In the U.S., the reputation of the Islamic State spread mainly through social media. When graphic images of journalist James Foley’s beheading circulated on Twitter in 2014, it signaled to the world that ISIS was a new brand of terrorism—not just one that was exceptionally brutal, but one with exceptional social media savvy.
But during an event last month that surfaced this week from the annals of the State Department website, Under Secretary for Public Diplomacy Richard Stengel debunked the idea that ISIS is a terrorist network made up of evil social media geniuses.
“Kim Kardashian is retweeted more in three days than ISIL has done on social media since they were created,” Stengel said, speaking in his official capacity at an event in the U.K.
The terrorist organizations’ social media presence has been a cause for concern in the West because it has targeted—at times successfully—young Western Muslims to come and join its fight.
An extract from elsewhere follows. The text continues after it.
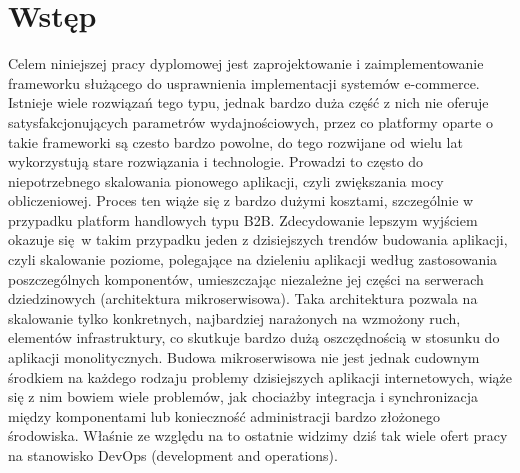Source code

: \chapter{Wstęp}
\thispagestyle{chapterBeginStyle}
Celem niniejszej pracy dyplomowej jest zaprojektowanie i zaimplementowanie frameworku służącego do usprawnienia implementacji systemów e-commerce. Istnieje wiele rozwiązań tego typu, jednak bardzo duża część z nich nie oferuje satysfakcjonujących parametrów wydajnościowych, przez co platformy oparte o takie frameworki są czesto bardzo powolne, do tego rozwijane od wielu lat wykorzystują stare rozwiązania i technologie. Prowadzi to często do niepotrzebnego skalowania pionowego aplikacji, czyli zwiększania mocy obliczeniowej. Proces ten wiąże się z bardzo dużymi kosztami, szczególnie w przypadku platform handlowych typu B2B. Zdecydowanie lepszym wyjściem okazuje się w takim przypadku jeden z dzisiejszych trendów budowania aplikacji, czyli skalowanie poziome, polegające na dzieleniu aplikacji według zastosowania poszczególnych komponentów, umieszczając niezależne jej części na serwerach dziedzinowych (architektura mikroserwisowa). Taka architektura pozwala na skalowanie tylko konkretnych, najbardziej narażonych na wzmożony ruch, elementów infrastruktury, co skutkuje bardzo dużą oszczędnością w stosunku do aplikacji monolitycznych. Budowa mikroserwisowa nie jest jednak cudownym środkiem na każdego rodzaju problemy dzisiejszych aplikacji internetowych, wiąże się z nim bowiem wiele problemów, jak chociażby integracja i synchronizacja między komponentami lub konieczność administracji bardzo złożonego środowiska. Właśnie ze względu na to ostatnie widzimy dziś tak wiele ofert pracy na stanowisko DevOps (development and operations). 
\newline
Last year, the National Counterterrorism Center estimated that 3,400 Westerners have traveled to join ISIS. Last Friday, Twitter announced that, since mid-2015, it has deleted more than 125,000 terrorist accounts from its network.
But Stengel stressed that for ISIS, social media is just the “tip of the iceberg.” He said that only 6 or 7 percent of ISIS’ content is even in English—the vast majority is in Arabic, followed by Russian and then English and French.
“Because we see the few things they do on social media in English, we think everything they do is on social media,” he said. “Can I tell you something? In Iraq and Syria, they’re on billboards, they have kiosks, they do flyers, they have imams preaching sermons.”
Stengel also noted that their social media content is overwhelmingly positive, made up not of violent or negative content but altruistic calls to action and images like ISIS fighters passing out fruits and vegetables to young boys and girls. This makes their messaging harder to combat.
But Stengel highlighted the real problem of terrorism in the social media age. ISIS doesn’t have to employ Silicon Valley social media geniuses to effectively use Twitter to circulate fear in its wake and entice a few new recruits. ISIS doesn’t have to win Twitter to win the war.
“They’re not winning,” Stengel said. “The problem in this information war is you can win 99.9 percent of the audience [but] those tiny percentage–.1 of 1 percent, like .001 of 1 percent of the Muslim population of the world—is still a couple of million people, and you could lose the whole thing. So that is the problem there. But they’re not winning in any kind of mass way.”